The inclusion of open-weight models is intended to lower the barrier to entry for safety implementation. Developers who might lack deep internal expertise in AI safety or have limited resources can now access a structured set of policies and a capable, open-source safety model to build foundational protections.

This open approach is crucial for the industry's maturity. It shifts the burden of safety implementation from a single gatekeeper to a collective effort, encouraging a wider array of developers—from small startups to large enterprises—to prioritize robust safety guardrails when building AI tools.
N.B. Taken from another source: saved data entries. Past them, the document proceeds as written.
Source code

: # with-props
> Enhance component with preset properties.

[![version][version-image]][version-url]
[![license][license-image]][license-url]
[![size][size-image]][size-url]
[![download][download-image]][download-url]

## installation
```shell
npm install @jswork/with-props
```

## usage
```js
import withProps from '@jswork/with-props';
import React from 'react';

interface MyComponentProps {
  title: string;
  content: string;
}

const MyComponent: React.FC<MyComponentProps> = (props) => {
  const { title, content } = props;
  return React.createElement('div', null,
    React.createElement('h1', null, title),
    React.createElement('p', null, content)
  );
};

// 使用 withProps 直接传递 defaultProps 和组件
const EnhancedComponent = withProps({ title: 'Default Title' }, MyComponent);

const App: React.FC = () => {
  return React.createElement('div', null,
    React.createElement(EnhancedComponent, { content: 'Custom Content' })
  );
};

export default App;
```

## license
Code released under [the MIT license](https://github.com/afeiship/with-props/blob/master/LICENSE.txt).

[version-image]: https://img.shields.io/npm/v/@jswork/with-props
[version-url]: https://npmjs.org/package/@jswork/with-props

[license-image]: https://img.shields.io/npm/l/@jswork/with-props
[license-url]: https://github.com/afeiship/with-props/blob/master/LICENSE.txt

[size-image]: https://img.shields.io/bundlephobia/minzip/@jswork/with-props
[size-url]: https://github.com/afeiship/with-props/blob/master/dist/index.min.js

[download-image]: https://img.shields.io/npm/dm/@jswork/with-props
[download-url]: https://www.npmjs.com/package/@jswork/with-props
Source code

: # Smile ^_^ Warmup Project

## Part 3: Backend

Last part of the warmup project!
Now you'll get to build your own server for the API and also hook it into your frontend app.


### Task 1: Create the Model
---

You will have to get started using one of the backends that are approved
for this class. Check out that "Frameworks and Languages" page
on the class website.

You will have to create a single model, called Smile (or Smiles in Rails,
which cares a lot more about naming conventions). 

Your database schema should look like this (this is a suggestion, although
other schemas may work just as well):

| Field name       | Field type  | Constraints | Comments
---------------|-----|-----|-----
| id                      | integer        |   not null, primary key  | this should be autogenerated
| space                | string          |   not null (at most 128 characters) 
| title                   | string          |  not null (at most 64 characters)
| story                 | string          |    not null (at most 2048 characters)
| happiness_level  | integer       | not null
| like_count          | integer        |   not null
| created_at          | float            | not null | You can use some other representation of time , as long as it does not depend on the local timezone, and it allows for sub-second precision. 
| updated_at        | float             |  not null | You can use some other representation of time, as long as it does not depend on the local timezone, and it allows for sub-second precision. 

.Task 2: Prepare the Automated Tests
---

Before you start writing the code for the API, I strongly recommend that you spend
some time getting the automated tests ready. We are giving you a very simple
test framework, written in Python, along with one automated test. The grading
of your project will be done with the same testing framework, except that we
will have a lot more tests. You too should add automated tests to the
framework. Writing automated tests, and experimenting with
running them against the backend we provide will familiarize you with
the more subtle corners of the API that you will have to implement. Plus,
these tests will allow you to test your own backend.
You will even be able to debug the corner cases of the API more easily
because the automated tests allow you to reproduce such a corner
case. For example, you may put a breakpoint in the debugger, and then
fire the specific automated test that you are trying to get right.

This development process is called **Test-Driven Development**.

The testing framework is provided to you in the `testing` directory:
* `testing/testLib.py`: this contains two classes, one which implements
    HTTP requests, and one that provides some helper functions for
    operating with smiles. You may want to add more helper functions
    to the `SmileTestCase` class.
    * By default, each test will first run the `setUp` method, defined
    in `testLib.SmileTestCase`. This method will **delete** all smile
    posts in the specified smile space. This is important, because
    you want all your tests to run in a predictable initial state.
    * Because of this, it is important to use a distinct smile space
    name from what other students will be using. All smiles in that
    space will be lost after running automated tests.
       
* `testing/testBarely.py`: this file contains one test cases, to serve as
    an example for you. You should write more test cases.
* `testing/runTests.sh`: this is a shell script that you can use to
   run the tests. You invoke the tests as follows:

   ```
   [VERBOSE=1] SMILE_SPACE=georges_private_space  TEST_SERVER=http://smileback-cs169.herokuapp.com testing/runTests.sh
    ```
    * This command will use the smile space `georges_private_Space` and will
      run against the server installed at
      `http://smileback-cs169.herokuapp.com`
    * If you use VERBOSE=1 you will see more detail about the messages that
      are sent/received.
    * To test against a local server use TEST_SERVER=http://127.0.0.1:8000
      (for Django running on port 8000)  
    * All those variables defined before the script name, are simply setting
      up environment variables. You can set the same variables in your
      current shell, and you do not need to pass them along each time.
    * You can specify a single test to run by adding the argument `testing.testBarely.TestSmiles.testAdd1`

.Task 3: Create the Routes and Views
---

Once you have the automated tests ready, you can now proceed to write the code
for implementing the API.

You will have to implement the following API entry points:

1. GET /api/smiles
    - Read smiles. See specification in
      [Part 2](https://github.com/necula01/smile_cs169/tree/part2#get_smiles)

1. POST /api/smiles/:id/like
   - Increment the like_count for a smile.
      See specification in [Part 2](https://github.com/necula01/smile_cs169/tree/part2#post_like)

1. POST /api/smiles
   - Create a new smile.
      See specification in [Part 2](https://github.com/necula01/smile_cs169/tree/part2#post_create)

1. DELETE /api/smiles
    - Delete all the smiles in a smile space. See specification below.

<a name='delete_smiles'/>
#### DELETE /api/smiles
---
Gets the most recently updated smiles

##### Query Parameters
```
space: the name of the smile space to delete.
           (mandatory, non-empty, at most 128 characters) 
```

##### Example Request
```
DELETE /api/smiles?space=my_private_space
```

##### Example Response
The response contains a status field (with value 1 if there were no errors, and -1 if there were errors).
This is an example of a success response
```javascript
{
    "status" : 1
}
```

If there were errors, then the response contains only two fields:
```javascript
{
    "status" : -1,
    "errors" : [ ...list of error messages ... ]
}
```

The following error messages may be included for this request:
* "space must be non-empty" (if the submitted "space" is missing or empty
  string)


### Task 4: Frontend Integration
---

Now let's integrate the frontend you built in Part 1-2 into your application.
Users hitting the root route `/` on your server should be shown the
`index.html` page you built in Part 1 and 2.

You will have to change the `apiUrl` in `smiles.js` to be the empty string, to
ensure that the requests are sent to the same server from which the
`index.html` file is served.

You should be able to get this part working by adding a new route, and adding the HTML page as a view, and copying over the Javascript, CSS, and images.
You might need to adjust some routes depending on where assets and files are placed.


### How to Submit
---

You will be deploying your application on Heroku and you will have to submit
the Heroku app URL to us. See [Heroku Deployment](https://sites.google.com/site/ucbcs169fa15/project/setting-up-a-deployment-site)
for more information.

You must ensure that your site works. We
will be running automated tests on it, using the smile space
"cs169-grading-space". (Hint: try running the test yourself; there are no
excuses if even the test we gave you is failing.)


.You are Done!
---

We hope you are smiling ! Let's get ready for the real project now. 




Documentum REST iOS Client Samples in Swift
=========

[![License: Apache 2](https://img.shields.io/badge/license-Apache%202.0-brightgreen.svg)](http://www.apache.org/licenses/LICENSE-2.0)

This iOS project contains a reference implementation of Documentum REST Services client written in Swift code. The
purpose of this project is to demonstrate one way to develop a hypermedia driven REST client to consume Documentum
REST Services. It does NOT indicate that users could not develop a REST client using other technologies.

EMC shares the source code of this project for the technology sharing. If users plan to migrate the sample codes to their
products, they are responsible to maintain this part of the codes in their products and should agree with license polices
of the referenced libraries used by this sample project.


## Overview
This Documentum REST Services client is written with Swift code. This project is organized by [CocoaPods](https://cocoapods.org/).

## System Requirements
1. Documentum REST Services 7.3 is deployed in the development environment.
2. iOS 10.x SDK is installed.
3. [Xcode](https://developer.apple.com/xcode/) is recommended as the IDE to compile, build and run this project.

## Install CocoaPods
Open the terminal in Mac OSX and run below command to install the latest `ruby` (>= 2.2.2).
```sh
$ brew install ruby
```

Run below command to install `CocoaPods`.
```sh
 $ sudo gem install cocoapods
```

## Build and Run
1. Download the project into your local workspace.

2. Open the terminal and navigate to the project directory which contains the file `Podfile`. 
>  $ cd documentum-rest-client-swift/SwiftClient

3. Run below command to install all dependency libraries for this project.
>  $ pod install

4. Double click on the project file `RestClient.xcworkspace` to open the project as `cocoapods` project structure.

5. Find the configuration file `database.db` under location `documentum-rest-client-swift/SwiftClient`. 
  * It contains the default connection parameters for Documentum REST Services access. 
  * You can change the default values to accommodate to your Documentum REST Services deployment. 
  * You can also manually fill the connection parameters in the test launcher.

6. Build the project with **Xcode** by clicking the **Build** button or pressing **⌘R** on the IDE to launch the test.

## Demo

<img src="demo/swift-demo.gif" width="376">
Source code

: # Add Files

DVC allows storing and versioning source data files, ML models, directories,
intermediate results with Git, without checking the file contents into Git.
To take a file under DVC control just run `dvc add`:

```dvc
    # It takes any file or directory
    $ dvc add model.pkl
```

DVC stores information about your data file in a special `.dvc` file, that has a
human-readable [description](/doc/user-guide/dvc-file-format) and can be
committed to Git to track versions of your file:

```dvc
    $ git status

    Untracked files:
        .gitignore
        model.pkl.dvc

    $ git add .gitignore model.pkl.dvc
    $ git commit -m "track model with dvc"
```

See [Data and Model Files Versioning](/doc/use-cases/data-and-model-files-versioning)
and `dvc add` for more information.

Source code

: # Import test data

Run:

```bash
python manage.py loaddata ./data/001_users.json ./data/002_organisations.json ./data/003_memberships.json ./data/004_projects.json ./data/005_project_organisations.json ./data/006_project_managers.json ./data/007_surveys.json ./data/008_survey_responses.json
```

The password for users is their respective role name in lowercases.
Beyond the Basics: Specific Risk Vectors

The scope of the policies demonstrates a granular understanding of the unique vulnerabilities of the teen demographic. The policies go far beyond simple profanity filters, tackling complex behavioral and developmental risks.

The explicit inclusion of policies targeting "Harmful body ideals and behaviors" and "Romantic or violent roleplay" shows an intent to address psychological and social harms, not just overt policy violations. These areas require nuanced contextual understanding, which the prompt-based structure is designed to facilitate.

Furthermore, the policy covering "Age-restricted goods and services" directly addresses the commercial and legal risks associated with minors interacting with advanced AI. By operationalizing these guardrails, developers are compelled to build checks that verify age appropriateness and prevent the circumvention of age-gating mechanisms, thereby mitigating potential legal and ethical liabilities.